Épisode du jeudi 20 mars 2025 à 08:20
Le saviez-Vous ? Hònn ìhr daas gewìsst ?
Savez-vous des choses sur l’origine de nos villages ?
Dans cette rubrique je souhaite vous donner quelques informations sur les communes des auditeurs.
Je vais utiliser l’ordre alphabétique mais en mêlant les communes des différents cantons
Pour me documenter, j’ai bien sûr eu recours à Internet mais aussi aux ouvrages présents à la médiathèque communautaire de Sarreguemines et notamment les ouvrages suivants : Blasons populaires et autres survivances du Passé de Paul Rohr . Cet ouvrage récence les histoires, les anecdotes et surtout les surnoms et ritournelles satiriques des habitants de nos villages. J’ai utilisé aussi le dictionnaire étymologique des noms de lieux du département de la Moselle par Henri et Charles Hiegel publié en 1986. Et évidement les monographies des différentes communes pour compléter nos informations.
A
Je vais commencer par Achen dans le canton de Rohrbach les Bitche. Le village a la même étymologie que Aix la Chapelle, le nom étant dérivé de Aqua en latin signifiant « eau » et le village est cité la première fois sous le titre de Aquis en 1199.
En effet la Achernerbach , ruisseau de Achen traverse le village et un pont qu’il l’enjambe porte la statue de Saint Jean Némonucène, un martyr originaire de Prague au 14e siècle.
C’est à proximité de ce pont que se trouve le moulin Zoller, une des plus anciennes maisons paysannes encore debout et qui date de 1619 donc plus de 400 ans.

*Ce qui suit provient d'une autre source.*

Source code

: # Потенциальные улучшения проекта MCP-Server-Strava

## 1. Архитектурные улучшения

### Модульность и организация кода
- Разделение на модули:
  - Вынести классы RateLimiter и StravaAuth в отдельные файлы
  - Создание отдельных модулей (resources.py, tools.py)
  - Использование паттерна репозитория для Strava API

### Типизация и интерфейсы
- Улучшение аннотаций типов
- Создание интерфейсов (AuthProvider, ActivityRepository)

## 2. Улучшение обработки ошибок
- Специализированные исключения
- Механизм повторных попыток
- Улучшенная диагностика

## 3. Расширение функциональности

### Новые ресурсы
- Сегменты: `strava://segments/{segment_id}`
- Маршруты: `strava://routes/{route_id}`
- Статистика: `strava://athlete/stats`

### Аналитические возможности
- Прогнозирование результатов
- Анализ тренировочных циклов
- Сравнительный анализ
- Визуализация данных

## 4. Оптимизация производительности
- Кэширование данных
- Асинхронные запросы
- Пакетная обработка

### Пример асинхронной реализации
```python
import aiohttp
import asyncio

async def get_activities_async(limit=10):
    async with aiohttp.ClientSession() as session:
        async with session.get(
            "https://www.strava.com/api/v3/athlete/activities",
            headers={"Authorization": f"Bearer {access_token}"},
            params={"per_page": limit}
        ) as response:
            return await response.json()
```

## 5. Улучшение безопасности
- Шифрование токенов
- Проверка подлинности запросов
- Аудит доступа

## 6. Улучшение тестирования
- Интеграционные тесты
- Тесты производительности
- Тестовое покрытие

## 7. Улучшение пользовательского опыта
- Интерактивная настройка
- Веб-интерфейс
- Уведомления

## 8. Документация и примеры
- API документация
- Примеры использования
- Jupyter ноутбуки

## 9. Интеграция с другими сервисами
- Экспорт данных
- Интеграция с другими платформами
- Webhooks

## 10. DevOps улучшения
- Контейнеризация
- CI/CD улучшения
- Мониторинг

Pour surnommer les habitants, on dit les Achener Mitschel qui est à l’origine une pâte à pain qui enveloppe une pomme permettant de faire une pomme au four. C’est aussi le surnom pour désigner quelqu’un de petit et costaud. On a parlé aussi de Acherner Bärwle car beaucoup de filles portaient prénom de Barbe ou Barbara
Les habitants étaient aussi autrefois appelés péjorativement les Blotzerde c’est-à-dire les chassieux , terme pour désigner de personnes qui ont des infections au glandes lacrymales, et qui forment les petites croutes au niveau des yeux.

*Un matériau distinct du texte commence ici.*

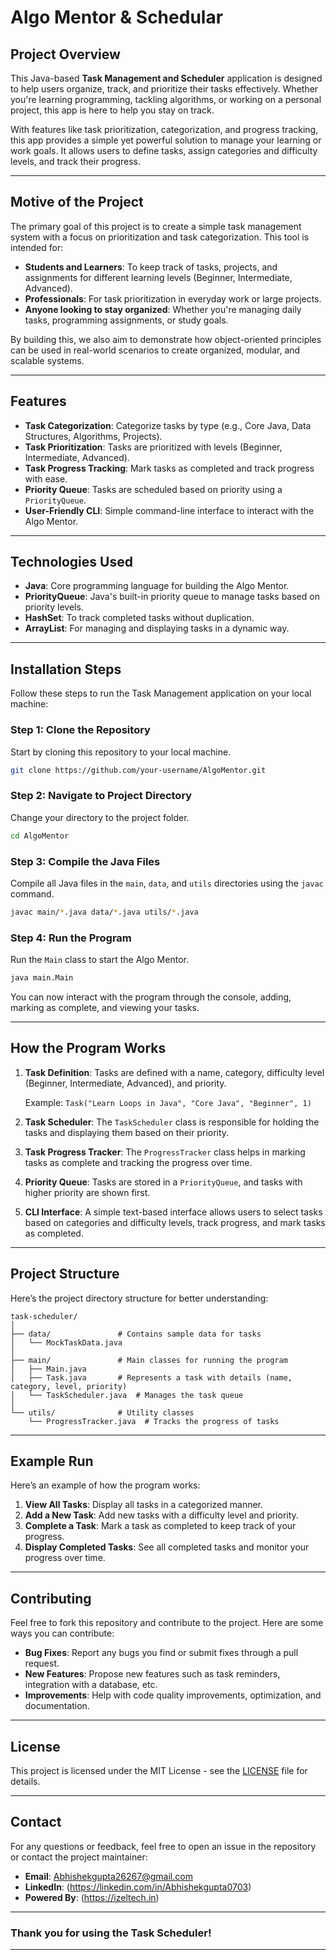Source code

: # Algo Mentor & Schedular

## **Project Overview**

This Java-based **Task Management and Scheduler** application is designed to help users organize, track, and prioritize their tasks effectively. Whether you're learning programming, tackling algorithms, or working on a personal project, this app is here to help you stay on track.

With features like task prioritization, categorization, and progress tracking, this app provides a simple yet powerful solution to manage your learning or work goals. It allows users to define tasks, assign categories and difficulty levels, and track their progress.

---

## **Motive of the Project**

The primary goal of this project is to create a simple task management system with a focus on prioritization and task categorization. This tool is intended for:

- **Students and Learners**: To keep track of tasks, projects, and assignments for different learning levels (Beginner, Intermediate, Advanced).
- **Professionals**: For task prioritization in everyday work or large projects.
- **Anyone looking to stay organized**: Whether you're managing daily tasks, programming assignments, or study goals.

By building this, we also aim to demonstrate how object-oriented principles can be used in real-world scenarios to create organized, modular, and scalable systems.

---

## **Features**

- **Task Categorization**: Categorize tasks by type (e.g., Core Java, Data Structures, Algorithms, Projects).
- **Task Prioritization**: Tasks are prioritized with levels (Beginner, Intermediate, Advanced).
- **Task Progress Tracking**: Mark tasks as completed and track progress with ease.
- **Priority Queue**: Tasks are scheduled based on priority using a `PriorityQueue`.
- **User-Friendly CLI**: Simple command-line interface to interact with the Algo Mentor.

---

## **Technologies Used**

- **Java**: Core programming language for building the Algo Mentor.
- **PriorityQueue**: Java's built-in priority queue to manage tasks based on priority levels.
- **HashSet**: To track completed tasks without duplication.
- **ArrayList**: For managing and displaying tasks in a dynamic way.

---

## **Installation Steps**

Follow these steps to run the Task Management application on your local machine:

### **Step 1: Clone the Repository**

Start by cloning this repository to your local machine.

```bash
git clone https://github.com/your-username/AlgoMentor.git
```

### **Step 2: Navigate to Project Directory**

Change your directory to the project folder.

```bash
cd AlgoMentor
```

### **Step 3: Compile the Java Files**

Compile all Java files in the `main`, `data`, and `utils` directories using the `javac` command.

```bash
javac main/*.java data/*.java utils/*.java
```

### **Step 4: Run the Program**

Run the `Main` class to start the Algo Mentor.

```bash
java main.Main
```

You can now interact with the program through the console, adding, marking as complete, and viewing your tasks.

---

## **How the Program Works**

1. **Task Definition**: Tasks are defined with a name, category, difficulty level (Beginner, Intermediate, Advanced), and priority.
   
   Example: `Task("Learn Loops in Java", "Core Java", "Beginner", 1)`

2. **Task Scheduler**: The `TaskScheduler` class is responsible for holding the tasks and displaying them based on their priority.
   
3. **Task Progress Tracker**: The `ProgressTracker` class helps in marking tasks as complete and tracking the progress over time.
   
4. **Priority Queue**: Tasks are stored in a `PriorityQueue`, and tasks with higher priority are shown first.
   
5. **CLI Interface**: A simple text-based interface allows users to select tasks based on categories and difficulty levels, track progress, and mark tasks as completed.

---

## **Project Structure**

Here’s the project directory structure for better understanding:

```
task-scheduler/
│
├── data/               # Contains sample data for tasks
│   └── MockTaskData.java
│
├── main/               # Main classes for running the program
│   ├── Main.java
│   ├── Task.java       # Represents a task with details (name, category, level, priority)
│   └── TaskScheduler.java  # Manages the task queue
│
└── utils/              # Utility classes
    └── ProgressTracker.java  # Tracks the progress of tasks
```

---

## **Example Run**

Here’s an example of how the program works:

1. **View All Tasks**: Display all tasks in a categorized manner.
2. **Add a New Task**: Add new tasks with a difficulty level and priority.
3. **Complete a Task**: Mark a task as completed to keep track of your progress.
4. **Display Completed Tasks**: See all completed tasks and monitor your progress over time.

---

## **Contributing**

Feel free to fork this repository and contribute to the project. Here are some ways you can contribute:

- **Bug Fixes**: Report any bugs you find or submit fixes through a pull request.
- **New Features**: Propose new features such as task reminders, integration with a database, etc.
- **Improvements**: Help with code quality improvements, optimization, and documentation.

---

## **License**

This project is licensed under the MIT License - see the [LICENSE](LICENSE) file for details.

---

## **Contact**

For any questions or feedback, feel free to open an issue in the repository or contact the project maintainer:

- **Email**: Abhishekgupta26267@gmail.com
- **LinkedIn**: (https://linkedin.com/in/Abhishekgupta0703)
- **Powered By**: (https://izeltech.in)


---

### **Thank you for using the Task Scheduler!**

---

In Ache gibts nix ze mache ùnn nix ze crache: A Achen il n’y a rien à faire et rien à craquer, une formule triviale pour dire qu’à Achen on ne peut pas trouver son âme sœur , ce qui est bien sût totalement faux mais il faut se rappeler que ces ritournelles servaient de provocation des habitants des autres villages.
B
Nous continuons notre chronique avec Blies-Ebersing, canton de Sarreguemines
Le village est cité pour la première fois sous le titre de Ufversingen en 1273 puis Eversingen en 1303 et devrait son nom d’un homme germanique qui était installé là avec sa famille . Le personnage se nommait Ebergis ou Everis Le ING que l’on voit sur beaucoup de noms de lieux dans la région et décliné en ANGE dans le côté Ouest du département a une signification pour parler d’un groupe de personnes qui sont associés à un personnage la plupart du temps un homme qui est en quelque sorte le « Pater Familias » de ce groupe Je ne parle pas seulement de la famille mais aussi de tout son entourage, ses serviteurs et même ses voisins qui habitent dans une même localité. Dans l’ouest de la France on désigne parfois des annexes de communes sous le terme de « CHEZ » suivi d’un nom. Le ING et le ANGE dans le nom des communes correspond à cette manière de désigner un lieu dans la zone germanophone. Le nom du village ne serait donc pas dérivé de Eber donc le porc ou le sanglier même si le blason porte un sanglier comme animal totem mais bien du nom d’une personne.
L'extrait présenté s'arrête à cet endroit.